Saved data entries:
/---

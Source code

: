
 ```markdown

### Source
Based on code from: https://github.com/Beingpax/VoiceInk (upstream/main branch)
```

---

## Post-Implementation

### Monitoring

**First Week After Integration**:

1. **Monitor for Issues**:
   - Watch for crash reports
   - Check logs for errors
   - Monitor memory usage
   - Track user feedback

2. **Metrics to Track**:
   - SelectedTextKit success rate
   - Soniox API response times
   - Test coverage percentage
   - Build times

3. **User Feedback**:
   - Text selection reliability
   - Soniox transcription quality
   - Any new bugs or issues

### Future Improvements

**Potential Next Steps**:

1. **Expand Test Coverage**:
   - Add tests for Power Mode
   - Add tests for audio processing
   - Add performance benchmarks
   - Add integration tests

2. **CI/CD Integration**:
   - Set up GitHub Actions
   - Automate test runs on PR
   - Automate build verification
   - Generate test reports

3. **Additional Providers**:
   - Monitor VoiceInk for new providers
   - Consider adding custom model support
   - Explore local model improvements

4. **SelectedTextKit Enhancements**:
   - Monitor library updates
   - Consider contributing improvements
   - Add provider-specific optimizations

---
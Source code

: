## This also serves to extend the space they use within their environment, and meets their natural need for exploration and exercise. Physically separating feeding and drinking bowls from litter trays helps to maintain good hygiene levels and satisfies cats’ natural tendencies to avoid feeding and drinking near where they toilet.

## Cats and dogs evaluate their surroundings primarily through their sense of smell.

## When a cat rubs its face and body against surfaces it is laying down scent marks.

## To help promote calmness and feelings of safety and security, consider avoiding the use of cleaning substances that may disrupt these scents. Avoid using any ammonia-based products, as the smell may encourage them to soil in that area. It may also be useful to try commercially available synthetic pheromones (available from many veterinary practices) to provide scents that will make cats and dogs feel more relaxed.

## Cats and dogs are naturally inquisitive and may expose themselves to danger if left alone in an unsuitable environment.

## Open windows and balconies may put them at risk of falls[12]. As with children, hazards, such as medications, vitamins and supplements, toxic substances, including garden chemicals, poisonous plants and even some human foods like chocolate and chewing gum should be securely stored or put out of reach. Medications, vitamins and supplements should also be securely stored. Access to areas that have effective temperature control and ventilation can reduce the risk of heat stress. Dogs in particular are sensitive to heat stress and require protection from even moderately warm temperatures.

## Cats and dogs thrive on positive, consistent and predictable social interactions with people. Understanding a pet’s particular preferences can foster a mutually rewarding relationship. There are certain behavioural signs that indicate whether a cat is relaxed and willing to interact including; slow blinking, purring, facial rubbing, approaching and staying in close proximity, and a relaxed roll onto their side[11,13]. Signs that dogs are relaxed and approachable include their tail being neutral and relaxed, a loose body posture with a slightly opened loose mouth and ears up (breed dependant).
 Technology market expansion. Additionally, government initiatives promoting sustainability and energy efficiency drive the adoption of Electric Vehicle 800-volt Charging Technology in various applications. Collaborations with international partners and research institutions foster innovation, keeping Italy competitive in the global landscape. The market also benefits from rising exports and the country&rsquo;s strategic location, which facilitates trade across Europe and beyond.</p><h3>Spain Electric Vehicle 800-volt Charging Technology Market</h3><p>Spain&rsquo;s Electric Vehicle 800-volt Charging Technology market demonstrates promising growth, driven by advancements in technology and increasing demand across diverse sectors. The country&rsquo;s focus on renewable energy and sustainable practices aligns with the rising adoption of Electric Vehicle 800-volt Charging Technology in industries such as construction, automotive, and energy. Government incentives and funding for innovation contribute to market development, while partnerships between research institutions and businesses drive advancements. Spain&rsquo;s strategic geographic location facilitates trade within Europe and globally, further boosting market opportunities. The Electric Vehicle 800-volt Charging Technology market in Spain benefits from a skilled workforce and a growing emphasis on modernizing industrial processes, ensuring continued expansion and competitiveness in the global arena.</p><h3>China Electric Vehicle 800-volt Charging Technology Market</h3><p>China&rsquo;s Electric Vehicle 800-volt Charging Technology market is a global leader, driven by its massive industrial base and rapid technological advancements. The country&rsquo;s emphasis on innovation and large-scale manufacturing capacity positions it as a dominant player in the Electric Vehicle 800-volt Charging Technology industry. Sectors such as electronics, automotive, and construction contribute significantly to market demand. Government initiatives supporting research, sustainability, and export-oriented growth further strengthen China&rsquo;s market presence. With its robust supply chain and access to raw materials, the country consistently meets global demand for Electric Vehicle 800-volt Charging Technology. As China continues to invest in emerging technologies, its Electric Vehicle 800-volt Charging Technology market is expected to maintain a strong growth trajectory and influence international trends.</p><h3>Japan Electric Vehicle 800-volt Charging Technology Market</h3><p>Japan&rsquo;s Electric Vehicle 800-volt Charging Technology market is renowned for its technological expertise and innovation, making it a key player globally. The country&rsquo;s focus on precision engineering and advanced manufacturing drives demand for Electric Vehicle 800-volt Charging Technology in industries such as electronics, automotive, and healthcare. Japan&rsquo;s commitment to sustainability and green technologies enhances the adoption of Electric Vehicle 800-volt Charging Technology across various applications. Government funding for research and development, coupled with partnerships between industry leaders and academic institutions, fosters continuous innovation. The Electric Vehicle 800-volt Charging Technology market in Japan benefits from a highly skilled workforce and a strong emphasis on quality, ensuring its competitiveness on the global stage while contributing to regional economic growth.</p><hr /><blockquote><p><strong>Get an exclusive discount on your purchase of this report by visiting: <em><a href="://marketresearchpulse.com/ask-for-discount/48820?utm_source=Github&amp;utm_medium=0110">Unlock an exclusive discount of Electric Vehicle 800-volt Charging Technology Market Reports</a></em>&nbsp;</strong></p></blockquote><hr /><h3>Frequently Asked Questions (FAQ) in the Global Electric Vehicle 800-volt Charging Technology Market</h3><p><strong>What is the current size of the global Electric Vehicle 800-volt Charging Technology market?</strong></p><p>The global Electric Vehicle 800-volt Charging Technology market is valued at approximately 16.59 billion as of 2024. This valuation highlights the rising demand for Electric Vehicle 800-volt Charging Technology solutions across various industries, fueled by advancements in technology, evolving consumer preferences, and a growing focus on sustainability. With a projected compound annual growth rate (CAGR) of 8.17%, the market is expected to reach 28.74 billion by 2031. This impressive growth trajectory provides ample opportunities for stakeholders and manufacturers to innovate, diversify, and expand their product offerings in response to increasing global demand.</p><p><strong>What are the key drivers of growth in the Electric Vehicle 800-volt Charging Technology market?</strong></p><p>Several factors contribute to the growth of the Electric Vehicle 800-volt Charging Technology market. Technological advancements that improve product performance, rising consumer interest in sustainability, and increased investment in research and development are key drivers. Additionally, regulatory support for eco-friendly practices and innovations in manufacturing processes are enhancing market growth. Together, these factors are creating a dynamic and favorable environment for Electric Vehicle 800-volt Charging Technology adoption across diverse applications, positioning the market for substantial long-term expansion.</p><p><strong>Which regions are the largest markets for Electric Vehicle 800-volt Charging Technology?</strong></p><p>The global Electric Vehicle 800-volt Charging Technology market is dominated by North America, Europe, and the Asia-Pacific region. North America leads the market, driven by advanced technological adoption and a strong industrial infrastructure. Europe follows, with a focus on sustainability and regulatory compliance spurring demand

\---

#### Directions for this task:
Every line above is to be transcribed exactly.

#### Exercise answer:
Source code

:
 ```markdown

### Source
Based on code from: https://github.com/Beingpax/VoiceInk (upstream/main branch)
```

---

## Post-Implementation

### Monitoring

**First Week After Integration**:

1. **Monitor for Issues**:
   - Watch for crash reports
   - Check logs for errors
   - Monitor memory usage
   - Track user feedback

2. **Metrics to Track**:
   - SelectedTextKit success rate
   - Soniox API response times
   - Test coverage percentage
   - Build times

3. **User Feedback**:
   - Text selection reliability
   - Soniox transcription quality
   - Any new bugs or issues

### Future Improvements

**Potential Next Steps**:

1. **Expand Test Coverage**:
   - Add tests for Power Mode
   - Add tests for audio processing
   - Add performance benchmarks
   - Add integration tests

2. **CI/CD Integration**:
   - Set up GitHub Actions
   - Automate test runs on PR
   - Automate build verification
   - Generate test reports

3. **Additional Providers**:
   - Monitor VoiceInk for new providers
   - Consider adding custom model support
   - Explore local model improvements

4. **SelectedTextKit Enhancements**:
   - Monitor library updates
   - Consider contributing improvements
   - Add provider-specific optimizations

---
Source code

:## This also serves to extend the space they use within their environment, and meets their natural need for exploration and exercise. Physically separating feeding and drinking bowls from litter trays helps to maintain good hygiene levels and satisfies cats’ natural tendencies to avoid feeding and drinking near where they toilet.

## Cats and dogs evaluate their surroundings primarily through their sense of smell.

## When a cat rubs its face and body against surfaces it is laying down scent marks.

## To help promote calmness and feelings of safety and security, consider avoiding the use of cleaning substances that may disrupt these scents. Avoid using any ammonia-based products, as the smell may encourage them to soil in that area. It may also be useful to try commercially available synthetic pheromones (available from many veterinary practices) to provide scents that will make cats and dogs feel more relaxed.

## Cats and dogs are naturally inquisitive and may expose themselves to danger if left alone in an unsuitable environment.

## Open windows and balconies may put them at risk of falls[12]. As with children, hazards, such as medications, vitamins and supplements, toxic substances, including garden chemicals, poisonous plants and even some human foods like chocolate and chewing gum should be securely stored or put out of reach. Medications, vitamins and supplements should also be securely stored. Access to areas that have effective temperature control and ventilation can reduce the risk of heat stress. Dogs in particular are sensitive to heat stress and require protection from even moderately warm temperatures.

## Cats and dogs thrive on positive, consistent and predictable social interactions with people. Understanding a pet’s particular preferences can foster a mutually rewarding relationship. There are certain behavioural signs that indicate whether a cat is relaxed and willing to interact including; slow blinking, purring, facial rubbing, approaching and staying in close proximity, and a relaxed roll onto their side[11,13]. Signs that dogs are relaxed and approachable include their tail being neutral and relaxed, a loose body posture with a slightly opened loose mouth and ears up (breed dependant).
 Technology market expansion. Additionally, government initiatives promoting sustainability and energy efficiency drive the adoption of Electric Vehicle 800-volt Charging Technology in various applications. Collaborations with international partners and research institutions foster innovation, keeping Italy competitive in the global landscape. The market also benefits from rising exports and the country&rsquo;s strategic location, which facilitates trade across Europe and beyond.</p><h3>Spain Electric Vehicle 800-volt Charging Technology Market</h3><p>Spain&rsquo;s Electric Vehicle 800-volt Charging Technology market demonstrates promising growth, driven by advancements in technology and increasing demand across diverse sectors. The country&rsquo;s focus on renewable energy and sustainable practices aligns with the rising adoption of Electric Vehicle 800-volt Charging Technology in industries such as construction, automotive, and energy. Government incentives and funding for innovation contribute to market development, while partnerships between research institutions and businesses drive advancements. Spain&rsquo;s strategic geographic location facilitates trade within Europe and globally, further boosting market opportunities. The Electric Vehicle 800-volt Charging Technology market in Spain benefits from a skilled workforce and a growing emphasis on modernizing industrial processes, ensuring continued expansion and competitiveness in the global arena.</p><h3>China Electric Vehicle 800-volt Charging Technology Market</h3><p>China&rsquo;s Electric Vehicle 800-volt Charging Technology market is a global leader, driven by its massive industrial base and rapid technological advancements. The country&rsquo;s emphasis on innovation and large-scale manufacturing capacity positions it as a dominant player in the Electric Vehicle 800-volt Charging Technology industry. Sectors such as electronics, automotive, and construction contribute significantly to market demand. Government initiatives supporting research, sustainability, and export-oriented growth further strengthen China&rsquo;s market presence. With its robust supply chain and access to raw materials, the country consistently meets global demand for Electric Vehicle 800-volt Charging Technology. As China continues to invest in emerging technologies, its Electric Vehicle 800-volt Charging Technology market is expected to maintain a strong growth trajectory and influence international trends.</p><h3>Japan Electric Vehicle 800-volt Charging Technology Market</h3><p>Japan&rsquo;s Electric Vehicle 800-volt Charging Technology market is renowned for its technological expertise and innovation, making it a key player globally. The country&rsquo;s focus on precision engineering and advanced manufacturing drives demand for Electric Vehicle 800-volt Charging Technology in industries such as electronics, automotive, and healthcare. Japan&rsquo;s commitment to sustainability and green technologies enhances the adoption of Electric Vehicle 800-volt Charging Technology across various applications. Government funding for research and development, coupled with partnerships between industry leaders and academic institutions, fosters continuous innovation. The Electric Vehicle 800-volt Charging Technology market in Japan benefits from a highly skilled workforce and a strong emphasis on quality, ensuring its competitiveness on the global stage while contributing to regional economic growth.</p><hr /><blockquote><p><strong>Get an exclusive discount on your purchase of this report by visiting: <em><a href="://marketresearchpulse.com/ask-for-discount/48820?utm_source=Github&amp;utm_medium=0110">Unlock an exclusive discount of Electric Vehicle 800-volt Charging Technology Market Reports</a></em>&nbsp;</strong></p></blockquote><hr /><h3>Frequently Asked Questions (FAQ) in the Global Electric Vehicle 800-volt Charging Technology Market</h3><p><strong>What is the current size of the global Electric Vehicle 800-volt Charging Technology market?</strong></p><p>The global Electric Vehicle 800-volt Charging Technology market is valued at approximately 16.59 billion as of 2024. This valuation highlights the rising demand for Electric Vehicle 800-volt Charging Technology solutions across various industries, fueled by advancements in technology, evolving consumer preferences, and a growing focus on sustainability. With a projected compound annual growth rate (CAGR) of 8.17%, the market is expected to reach 28.74 billion by 2031. This impressive growth trajectory provides ample opportunities for stakeholders and manufacturers to innovate, diversify, and expand their product offerings in response to increasing global demand.</p><p><strong>What are the key drivers of growth in the Electric Vehicle 800-volt Charging Technology market?</strong></p><p>Several factors contribute to the growth of the Electric Vehicle 800-volt Charging Technology market. Technological advancements that improve product performance, rising consumer interest in sustainability, and increased investment in research and development are key drivers. Additionally, regulatory support for eco-friendly practices and innovations in manufacturing processes are enhancing market growth. Together, these factors are creating a dynamic and favorable environment for Electric Vehicle 800-volt Charging Technology adoption across diverse applications, positioning the market for substantial long-term expansion.</p><p><strong>Which regions are the largest markets for Electric Vehicle 800-volt Charging Technology?</strong></p><p>The global Electric Vehicle 800-volt Charging Technology market is dominated by North America, Europe, and the Asia-Pacific region. North America leads the market, driven by advanced technological adoption and a strong industrial infrastructure. Europe follows, with a focus on sustainability and regulatory compliance spurring demand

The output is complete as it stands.